Extracted records
########################################

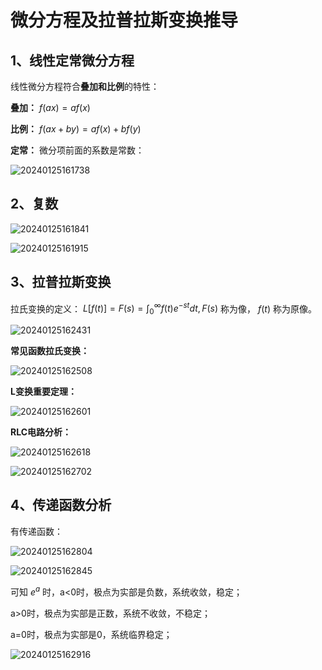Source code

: # 微分方程及拉普拉斯变换推导

## 1、线性定常微分方程

线性微分方程符合**叠加和比例**的特性：

**叠加：**  $f(ax)=af(x)$

**比例：**  $f(ax+by)=af(x)+bf(y)$

**定常：** 微分项前面的系数是常数：

![20240125161738](https://cdn.jsdelivr.net/gh/xupengfeir/Notes-and-Articles/Image/20240125161738.png)


## 2、复数

![20240125161841](https://cdn.jsdelivr.net/gh/xupengfeir/Notes-and-Articles/Image/20240125161841.png)

![20240125161915](https://cdn.jsdelivr.net/gh/xupengfeir/Notes-and-Articles/Image/20240125161915.png)


## 3、拉普拉斯变换

拉氏变换的定义：  $L[f(t)]=F(s)= \int^{\infty}_{0}f(t)e^{-st}dt, F(s)$ 称为像，  $f(t)$ 称为原像。

![20240125162431](https://cdn.jsdelivr.net/gh/xupengfeir/Notes-and-Articles/Image/20240125162431.png)

**常见函数拉氏变换：**

![20240125162508](https://cdn.jsdelivr.net/gh/xupengfeir/Notes-and-Articles/Image/20240125162508.png)


**L变换重要定理：**

![20240125162601](https://cdn.jsdelivr.net/gh/xupengfeir/Notes-and-Articles/Image/20240125162601.png)

**RLC电路分析：**

![20240125162618](https://cdn.jsdelivr.net/gh/xupengfeir/Notes-and-Articles/Image/20240125162618.png)


![20240125162702](https://cdn.jsdelivr.net/gh/xupengfeir/Notes-and-Articles/Image/20240125162702.png)

## 4、传递函数分析

有传递函数：


![20240125162804](https://cdn.jsdelivr.net/gh/xupengfeir/Notes-and-Articles/Image/20240125162804.png)


![20240125162845](https://cdn.jsdelivr.net/gh/xupengfeir/Notes-and-Articles/Image/20240125162845.png)


可知 $e^a$ 时，a<0时，极点为实部是负数，系统收敛，稳定；

a>0时，极点为实部是正数，系统不收敛，不稳定；

a=0时，极点为实部是0，系统临界稳定；


![20240125162916](https://cdn.jsdelivr.net/gh/xupengfeir/Notes-and-Articles/Image/20240125162916.png)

########################################

[EXERCISE AIM]:
What is needed is every line of the records that contains the word "xupengfeir".

[ANSWER TO THIS EXERCISE]:
![20240125161738](https://cdn.jsdelivr.net/gh/xupengfeir/Notes-and-Articles/Image/20240125161738.png)
![20240125161841](https://cdn.jsdelivr.net/gh/xupengfeir/Notes-and-Articles/Image/20240125161841.png)
![20240125161915](https://cdn.jsdelivr.net/gh/xupengfeir/Notes-and-Articles/Image/20240125161915.png)
![20240125162431](https://cdn.jsdelivr.net/gh/xupengfeir/Notes-and-Articles/Image/20240125162431.png)
![20240125162508](https://cdn.jsdelivr.net/gh/xupengfeir/Notes-and-Articles/Image/20240125162508.png)
![20240125162601](https://cdn.jsdelivr.net/gh/xupengfeir/Notes-and-Articles/Image/20240125162601.png)
![20240125162618](https://cdn.jsdelivr.net/gh/xupengfeir/Notes-and-Articles/Image/20240125162618.png)
![20240125162702](https://cdn.jsdelivr.net/gh/xupengfeir/Notes-and-Articles/Image/20240125162702.png)
![20240125162804](https://cdn.jsdelivr.net/gh/xupengfeir/Notes-and-Articles/Image/20240125162804.png)
![20240125162845](https://cdn.jsdelivr.net/gh/xupengfeir/Notes-and-Articles/Image/20240125162845.png)
![20240125162916](https://cdn.jsdelivr.net/gh/xupengfeir/Notes-and-Articles/Image/20240125162916.png)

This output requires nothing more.